Principais medidas: - Redução do consumo de água: Substituição de 30% da água potável por água reciclada do Grande Canal até 2030 (economia: 1,5 milhão de m³/ano) - Novas espécies: Plantio de árvores resistentes à seca (sobreiros, azinheiras, ciprestes-do-Mediterrâneo) para substituir as carpas-pretas que estão morrendo - Energia solar: Instalação de painéis solares nos telhados da Orangerie (gerando 20% da energia dos jardins) - Biodiversidade: Criação de corredores ecológicos nos bosquets para conectar os habitats da fauna local - Educação: Programa "Jardineiro por um Dia" (desde 2024) — visitantes podem participar de podas e plantios guiados por jardineiros profissionais (€25, 3 horas, limitado a 20 pessoas)

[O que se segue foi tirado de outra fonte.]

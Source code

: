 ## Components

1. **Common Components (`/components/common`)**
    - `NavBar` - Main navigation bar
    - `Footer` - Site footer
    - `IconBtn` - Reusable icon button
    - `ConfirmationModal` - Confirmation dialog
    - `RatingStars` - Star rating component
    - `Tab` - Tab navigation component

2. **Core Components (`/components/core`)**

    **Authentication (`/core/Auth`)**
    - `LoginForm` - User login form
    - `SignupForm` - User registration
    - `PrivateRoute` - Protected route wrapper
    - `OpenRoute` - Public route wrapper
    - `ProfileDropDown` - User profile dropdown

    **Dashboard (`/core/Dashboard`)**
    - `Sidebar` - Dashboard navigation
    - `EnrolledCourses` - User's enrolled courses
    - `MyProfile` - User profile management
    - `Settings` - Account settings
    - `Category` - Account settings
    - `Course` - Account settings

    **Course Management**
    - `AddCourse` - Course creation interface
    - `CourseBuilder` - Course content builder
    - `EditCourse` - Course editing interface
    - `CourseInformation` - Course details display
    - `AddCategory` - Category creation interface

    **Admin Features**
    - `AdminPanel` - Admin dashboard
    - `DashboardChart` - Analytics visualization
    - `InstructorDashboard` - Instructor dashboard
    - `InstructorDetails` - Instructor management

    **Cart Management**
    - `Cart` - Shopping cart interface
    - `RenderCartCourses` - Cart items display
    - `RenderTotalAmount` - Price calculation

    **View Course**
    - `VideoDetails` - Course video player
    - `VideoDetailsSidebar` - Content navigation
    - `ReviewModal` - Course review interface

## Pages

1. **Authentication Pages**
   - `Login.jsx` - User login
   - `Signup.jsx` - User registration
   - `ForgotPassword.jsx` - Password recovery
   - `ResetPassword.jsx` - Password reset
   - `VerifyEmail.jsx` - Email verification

Projeto mais ambicioso: Recriação do Grande Parterre de 1670 — o EPV planeja restaurar o Parterre d'Eau ao seu design original, incluindo o Relógio de Sol (que foi removido em 1789) e 4 novas fontes baseadas em desenhos inéditos de Le Nôtre descobertos em 2018 no Arquivo Nacional Francês. Orçamento: €8 milhões. Previsão: 2028.
Citação do curador-chefe, Laurent Salomé (2025): "Versailles não é um museu congelado no tempo. É um organismo vivo que precisa se adaptar. Os jardins de Le Nôtre sobreviveram a revoluções, guerras e três séculos de mudanças. Eles vão sobreviver ao aquecimento global — mas não exatamente iguais."